Interview with Women’s Squash Coach Wendy Bartlett

5 min read

Cece Hampton ’24

Sports Editor

In light of her recent recognition as the NESCAC Coach of the Year for the fifth time in her career, the Trinity Tripod sat down with the head coach of the women’s squash team, Wendy Bartlett. This past winter was Bartlett’s 39th season leading the Bantams, ending with a final record of 18-1 and earning their 16th NESCAC title. Bartlett attributes these successes to having an “incredible team,” with a culture that was strongly unified behind the same goal: winning the national championship. Each and every player went above and beyond their normal Monday through Friday practice schedule, putting more time into their fitness regimen on and off the courts. She says that the team fought through a lot of pain, between dealing with injuries and sacrificing free time, and developed the grit and determination to do all that it takes to win.

Since 1998, the squash team has increasingly welcomed more and more international players. Within the past 4 years, the team has become entirely made up of international players, with currently no one on the team having been born in the United States. Coach Bartlett says that when bringing in all of these international players who are top in their countries, the main objective is unifying them as a team playing for Trinity. As Trinity squash players, they must come together under the Bantam mascot and become a family. Bartlett explains that this begins with “the optics,” like having everyone wear Trinity gear rather than their national team gear; practicing the same techniques in the same ways; and encouraging team bonding like having meals together, spending time together outside of squash, and traveling together. When everyone is pushing themselves hard and have high expectations for themselves, the team as a whole is strengthened. Bartlett says that over winter break, when the team practices together twice per day, every day, they are essentially “in the trenches,” but this is when they are able to get the closest and really connect with each other.

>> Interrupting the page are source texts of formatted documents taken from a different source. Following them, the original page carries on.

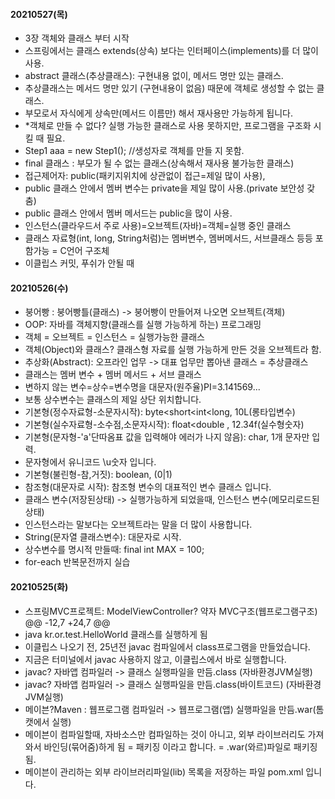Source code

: #### 20210527(목)
- 3장 객체와 클래스 부터 시작
- 스프링에서는 클래스 extends(상속) 보다는 인터페이스(implements)를 더 많이 사용.
- abstract 클래스(추상클래스): 구현내용 없이, 메서드 명만 있는 클래스.
- 추상클래스는 메서드 명만 있기 (구현내용이 없음) 때문에 객체로 생성할 수 없는 클래스.
- 부모로서 자식에게 상속만(메서드 이름만) 해서 재사용만 가능하게 됩니다.
- *객체로 만들 수 없다? 실행 가능한 클래스로 사용 못하지만, 프로그램을 구조화 시킬 때 필요.
- Step1 aaa = new Step1(); //생성자로 객체를 만들 지 못함.
- final 클래스 : 부모가 될 수 없는 클래스(상속해서 재사용 불가능한 클래스)
- 접근제어자: public(패키지위치에 상관없이 접근=제일 많이 사용),
- public 클래스 안에서 멤버 변수는 private을 제일 많이 사용.(private 보안성 갖춤)
- public 클래스 안에서 멤버 메서드는 public을 많이 사용.
- 인스턴스(클라우드서 주로 사용)=오브젝트(자바)=객체=실행 중인 클래스
- 클래스 자료형(int, long, String처럼)는 멤버변수, 멤버메서드, 서브클래스 등등 포함가능 = C언어 구조체
- 이클립스 커밋, 푸쉬가 안될 때
#### 20210526(수)
- 붕어빵 : 붕어빵틀(클래스) -> 붕어빵이 만들어져 나오면 오브젝트(객체)
- OOP: 자바를 객체지향(클래스를 실행 가능하게 하는) 프로그래밍
- 객체 = 오브젝트 = 인스턴스 = 실행가능한 클래스
- 객체(Object)와 클래스? 클래스형 자료를 실행 가능하게 만든 것을 오브젝트라 함. 
- 추상화(Abstract): 오프라인 업무 -> 대표 업무만 뽑아낸 클래스 = 추상클래스
- 클래스는 멤버 변수 + 멤버 메서드 + 서브 클래스
- 변하지 않는 변수=상수=변수명을 대문자(원주율)PI=3.141569...
- 보통 상수변수는 클래스의 제일 상단 위치합니다.
- 기본형(정수자료형-소문자시작): byte<short<int<long, 10L(롱타입변수)
- 기본형(실수자료형-소수점,소문자시작): float<double , 12.34f(실수형숫자)
- 기본형(문자형-'a'단따옴표 값을 입력해야 에러가 나지 않음): char, 1개 문자만 입력.
- 문자형에서 유니코드 \u숫자 입니다.
- 기본형(불린형-참,거짓): boolean, (0|1)
- 참조형(대문자로 시작): 참조형 변수의 대표적인 변수 클래스 입니다.
- 클래스 변수(저장된상태) -> 실행가능하게 되었을때, 인스턴스 변수(메모리로드된상태)
- 인스턴스라는 말보다는 오브젝트라는 말을 더 많이 사용합니다.
- String(문자열 클래스변수): 대문자로 시작.
- 상수변수를 명시적 만들때: final int MAX = 100;
- for-each 반복문전까지 실습

#### 20210525(화)
- 스프링MVC프로젝트: ModelViewController? 약자 MVC구조(웹프로그램구조)
@@ -12,7 +24,7 @@
- java kr.or.test.HelloWorld 클래스를 실행하게 됨
- 이클립스 나오기 전, 25년전 javac 컴파일에서 class프로그램을 만들었습니다.
- 지금은 터미널에서 javac 사용하지 않고, 이클립스에서 바로 실행합니다.
- javac? 자바앱 컴파일러 -> 클래스 실행파일을 만듬.class (자바환경JVM실행)
- javac? 자바앱 컴파일러 -> 클래스 실행파일을 만듬.class(바이트코드) (자바환경JVM실행)
- 메이븐?Maven : 웹프로그램 컴파일러 -> 웹프로그램(앱) 실행파일을 만듬.war(톰캣에서 실행)
- 메이븐이 컴파일할때, 자바소스만 컴파일하는 것이 아니고, 외부 라이브러리도 가져와서 바인딩(묶어줌)하게 됨 = 패키징 이라고 합니다. = .war(와르)파일로 패키징됨.
- 메이븐이 관리하는 외부 라이브러리파일(lib) 목록을 저장하는 파일 pom.xml 입니다.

The Bantams ultimately placed second in the College Squash Association Championship this past month, losing only to Harvard (5-4) in the finals. Despite this, Trinity is consistently ranked in the top three to five schools for squash nationwide each year. Time after time, they defeat other big-name Ivy league schools like Princeton and Yale, while also competing against other small NESCAC schools. Bartlett states, “It feels incredible. We are the only small team that’s able to go head-on-head and beat the Ivy’s. It’s just so rewarding. You have a lot of pride.” Trinity’s Bantam mascot speaks to this ability. Other schools like Princeton are the Tigers, and Yale are the Bulldogs, but Trinity is the Bantam, which might be the smallest animal in the barnyard, but it is the biggest in the fight. Assistant Coach Oscar Lopez-Hidalgo newly joined the Bantam family this season and spent a lot of time practicing and training with the players one-on-one. He said that before he came to this program, he saw that “this team has been in the top 3 nationally ranked schools for squash for the past 20 years with few exceptions, and this speaks to the great job that Coach Bartlett has done for her entire career.” 

Bartlett began coaching at Trinity in 1984, overseeing both the women’s squash and tennis teams, heading both sports until just a few years ago when she switched to solely coaching squash. All her life, Bartlett played both tennis and squash. After graduating college she could not see herself working a typical desk job, so when the opportunity to coach at Trinity was presented to her, she jumped at it. Bartlett says, “It was my dream job. It still is my dream job.” Her favorite part of coaching is being with the student-athletes, and watching them grow and develop. She explains, “They come in as girls and graduate as women.” 

When asked about her biggest inspiration, Bartlett stated that she admires other “female coaches that have really had to fight their way to be where they are, because certainly 39, 40 years ago, it wasn’t easy to be a female coach, especially being pregnant and being married. The whole lifestyle was tough and it took a lot of sacrifices.” When Title IX was passed, prohibiting discrimination on the basis of sex in any educational or activity programs, Bartlett was a freshman in college. Back then, there were virtually no opportunities for girls and women in sports. Bartlett says, “Today, I see how many more opportunities there are for girls compared to when I was young. I think athletics can teach you so much about discipline, setting goals, staying healthy, and teamwork. I really feel that athletics are so important to girls and women for developing life skills.”